__Work instruction__: Your output should consist solely of the lines from the one with "到此为止，我们简短地讲述了数" through the end of the records, reproduced exactly, both ends included.

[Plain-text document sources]
****************
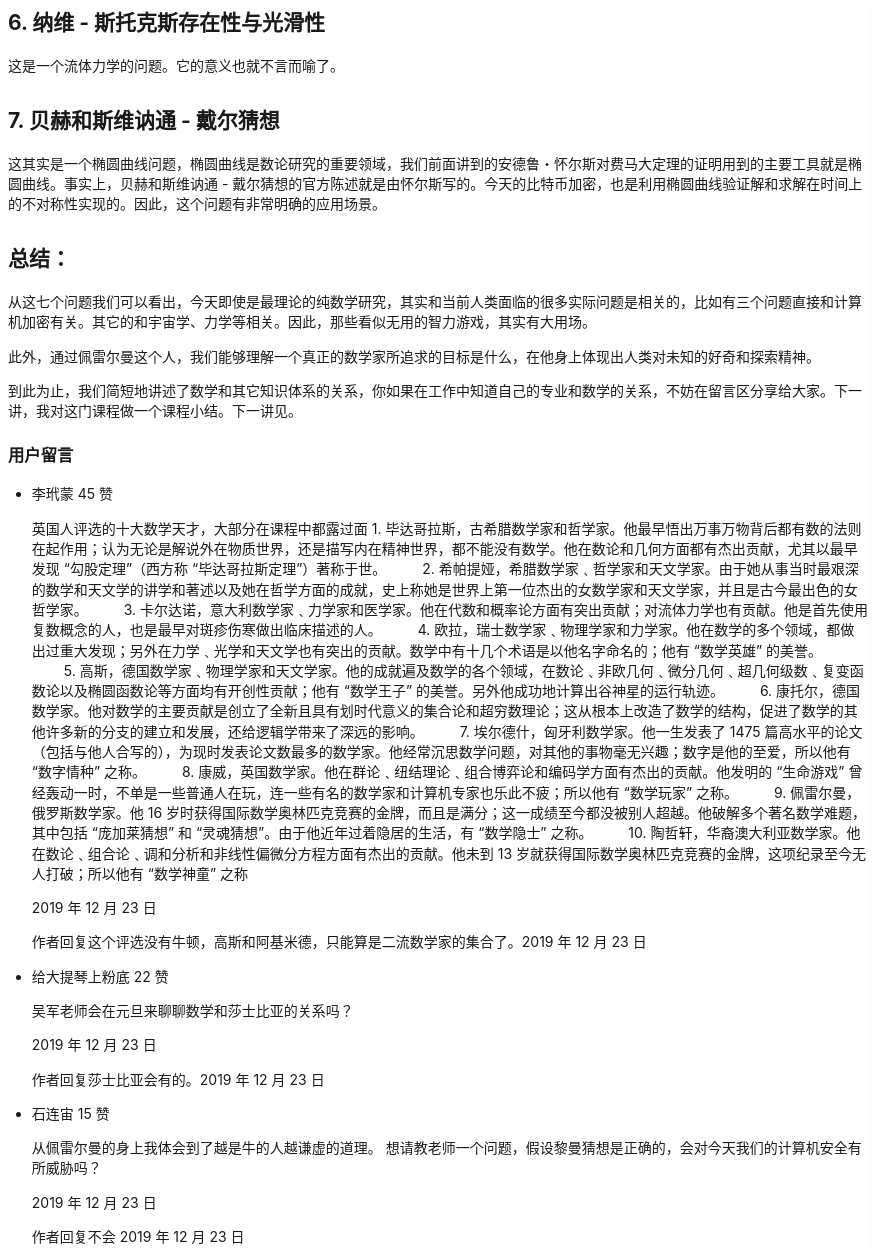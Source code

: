 ## 6. 纳维 - 斯托克斯存在性与光滑性

这是一个流体力学的问题。它的意义也就不言而喻了。

## 7. 贝赫和斯维讷通 - 戴尔猜想

这其实是一个椭圆曲线问题，椭圆曲线是数论研究的重要领域，我们前面讲到的安德鲁・怀尔斯对费马大定理的证明用到的主要工具就是椭圆曲线。事实上，贝赫和斯维讷通 - 戴尔猜想的官方陈述就是由怀尔斯写的。今天的比特币加密，也是利用椭圆曲线验证解和求解在时间上的不对称性实现的。因此，这个问题有非常明确的应用场景。

## 总结：

从这七个问题我们可以看出，今天即使是最理论的纯数学研究，其实和当前人类面临的很多实际问题是相关的，比如有三个问题直接和计算机加密有关。其它的和宇宙学、力学等相关。因此，那些看似无用的智力游戏，其实有大用场。

此外，通过佩雷尔曼这个人，我们能够理解一个真正的数学家所追求的目标是什么，在他身上体现出人类对未知的好奇和探索精神。

到此为止，我们简短地讲述了数学和其它知识体系的关系，你如果在工作中知道自己的专业和数学的关系，不妨在留言区分享给大家。下一讲，我对这门课程做一个课程小结。下一讲见。


### 用户留言


  - 李玳蒙 45 赞

    英国人评选的十大数学天才，大部分在课程中都露过面 1. 毕达哥拉斯，古希腊数学家和哲学家。他最早悟出万事万物背后都有数的法则在起作用；认为无论是解说外在物质世界，还是描写内在精神世界，都不能没有数学。他在数论和几何方面都有杰出贡献，尤其以最早发现 “勾股定理”（西方称 “毕达哥拉斯定理”）著称于世。 　　 2. 希帕提娅，希腊数学家﹑哲学家和天文学家。由于她从事当时最艰深的数学和天文学的讲学和著述以及她在哲学方面的成就，史上称她是世界上第一位杰出的女数学家和天文学家，并且是古今最出色的女哲学家。 　　 3. 卡尔达诺，意大利数学家﹑力学家和医学家。他在代数和概率论方面有突出贡献；对流体力学也有贡献。他是首先使用复数概念的人，也是最早对斑疹伤寒做出临床描述的人。 　　 4. 欧拉，瑞士数学家﹑物理学家和力学家。他在数学的多个领域，都做出过重大发现；另外在力学﹑光学和天文学也有突出的贡献。数学中有十几个术语是以他名字命名的；他有 “数学英雄” 的美誉。 　　 5. 高斯，德国数学家﹑物理学家和天文学家。他的成就遍及数学的各个领域，在数论﹑非欧几何﹑微分几何﹑超几何级数﹑复变函数论以及椭圆函数论等方面均有开创性贡献；他有 “数学王子” 的美誉。另外他成功地计算出谷神星的运行轨迹。 　　 6. 康托尔，德国数学家。他对数学的主要贡献是创立了全新且具有划时代意义的集合论和超穷数理论；这从根本上改造了数学的结构，促进了数学的其他许多新的分支的建立和发展，还给逻辑学带来了深远的影响。 　　 7. 埃尔德什，匈牙利数学家。他一生发表了 1475 篇高水平的论文（包括与他人合写的），为现时发表论文数最多的数学家。他经常沉思数学问题，对其他的事物毫无兴趣；数字是他的至爱，所以他有 “数字情种” 之称。 　　 8. 康威，英国数学家。他在群论﹑纽结理论﹑组合博弈论和编码学方面有杰出的贡献。他发明的 “生命游戏” 曾经轰动一时，不单是一些普通人在玩，连一些有名的数学家和计算机专家也乐此不疲；所以他有 “数学玩家” 之称。 　　 9. 佩雷尔曼，俄罗斯数学家。他 16 岁时获得国际数学奥林匹克竞赛的金牌，而且是满分；这一成绩至今都没被别人超越。他破解多个著名数学难题，其中包括 “庞加莱猜想” 和 “灵魂猜想”。由于他近年过着隐居的生活，有 “数学隐士” 之称。 　　 10. 陶哲轩，华裔澳大利亚数学家。他在数论﹑组合论﹑调和分析和非线性偏微分方程方面有杰出的贡献。他未到 13 岁就获得国际数学奥林匹克竞赛的金牌，这项纪录至今无人打破；所以他有 “数学神童” 之称

    2019 年 12 月 23 日

    作者回复这个评选没有牛顿，高斯和阿基米德，只能算是二流数学家的集合了。2019 年 12 月 23 日


  - 给大提琴上粉底 22 赞

    吴军老师会在元旦来聊聊数学和莎士比亚的关系吗？

    2019 年 12 月 23 日

    作者回复莎士比亚会有的。2019 年 12 月 23 日


  - 石连宙 15 赞

    从佩雷尔曼的身上我体会到了越是牛的人越谦虚的道理。 想请教老师一个问题，假设黎曼猜想是正确的，会对今天我们的计算机安全有所威胁吗？

    2019 年 12 月 23 日

    作者回复不会 2019 年 12 月 23 日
****************
__Solution__:
到此为止，我们简短地讲述了数学和其它知识体系的关系，你如果在工作中知道自己的专业和数学的关系，不妨在留言区分享给大家。下一讲，我对这门课程做一个课程小结。下一讲见。


### 用户留言


  - 李玳蒙 45 赞

    英国人评选的十大数学天才，大部分在课程中都露过面 1. 毕达哥拉斯，古希腊数学家和哲学家。他最早悟出万事万物背后都有数的法则在起作用；认为无论是解说外在物质世界，还是描写内在精神世界，都不能没有数学。他在数论和几何方面都有杰出贡献，尤其以最早发现 “勾股定理”（西方称 “毕达哥拉斯定理”）著称于世。 　　 2. 希帕提娅，希腊数学家﹑哲学家和天文学家。由于她从事当时最艰深的数学和天文学的讲学和著述以及她在哲学方面的成就，史上称她是世界上第一位杰出的女数学家和天文学家，并且是古今最出色的女哲学家。 　　 3. 卡尔达诺，意大利数学家﹑力学家和医学家。他在代数和概率论方面有突出贡献；对流体力学也有贡献。他是首先使用复数概念的人，也是最早对斑疹伤寒做出临床描述的人。 　　 4. 欧拉，瑞士数学家﹑物理学家和力学家。他在数学的多个领域，都做出过重大发现；另外在力学﹑光学和天文学也有突出的贡献。数学中有十几个术语是以他名字命名的；他有 “数学英雄” 的美誉。 　　 5. 高斯，德国数学家﹑物理学家和天文学家。他的成就遍及数学的各个领域，在数论﹑非欧几何﹑微分几何﹑超几何级数﹑复变函数论以及椭圆函数论等方面均有开创性贡献；他有 “数学王子” 的美誉。另外他成功地计算出谷神星的运行轨迹。 　　 6. 康托尔，德国数学家。他对数学的主要贡献是创立了全新且具有划时代意义的集合论和超穷数理论；这从根本上改造了数学的结构，促进了数学的其他许多新的分支的建立和发展，还给逻辑学带来了深远的影响。 　　 7. 埃尔德什，匈牙利数学家。他一生发表了 1475 篇高水平的论文（包括与他人合写的），为现时发表论文数最多的数学家。他经常沉思数学问题，对其他的事物毫无兴趣；数字是他的至爱，所以他有 “数字情种” 之称。 　　 8. 康威，英国数学家。他在群论﹑纽结理论﹑组合博弈论和编码学方面有杰出的贡献。他发明的 “生命游戏” 曾经轰动一时，不单是一些普通人在玩，连一些有名的数学家和计算机专家也乐此不疲；所以他有 “数学玩家” 之称。 　　 9. 佩雷尔曼，俄罗斯数学家。他 16 岁时获得国际数学奥林匹克竞赛的金牌，而且是满分；这一成绩至今都没被别人超越。他破解多个著名数学难题，其中包括 “庞加莱猜想” 和 “灵魂猜想”。由于他近年过着隐居的生活，有 “数学隐士” 之称。 　　 10. 陶哲轩，华裔澳大利亚数学家。他在数论﹑组合论﹑调和分析和非线性偏微分方程方面有杰出的贡献。他未到 13 岁就获得国际数学奥林匹克竞赛的金牌，这项纪录至今无人打破；所以他有 “数学神童” 之称

    2019 年 12 月 23 日

    作者回复这个评选没有牛顿，高斯和阿基米德，只能算是二流数学家的集合了。2019 年 12 月 23 日


  - 给大提琴上粉底 22 赞

    吴军老师会在元旦来聊聊数学和莎士比亚的关系吗？

    2019 年 12 月 23 日

    作者回复莎士比亚会有的。2019 年 12 月 23 日


  - 石连宙 15 赞

    从佩雷尔曼的身上我体会到了越是牛的人越谦虚的道理。 想请教老师一个问题，假设黎曼猜想是正确的，会对今天我们的计算机安全有所威胁吗？

    2019 年 12 月 23 日

    作者回复不会 2019 年 12 月 23 日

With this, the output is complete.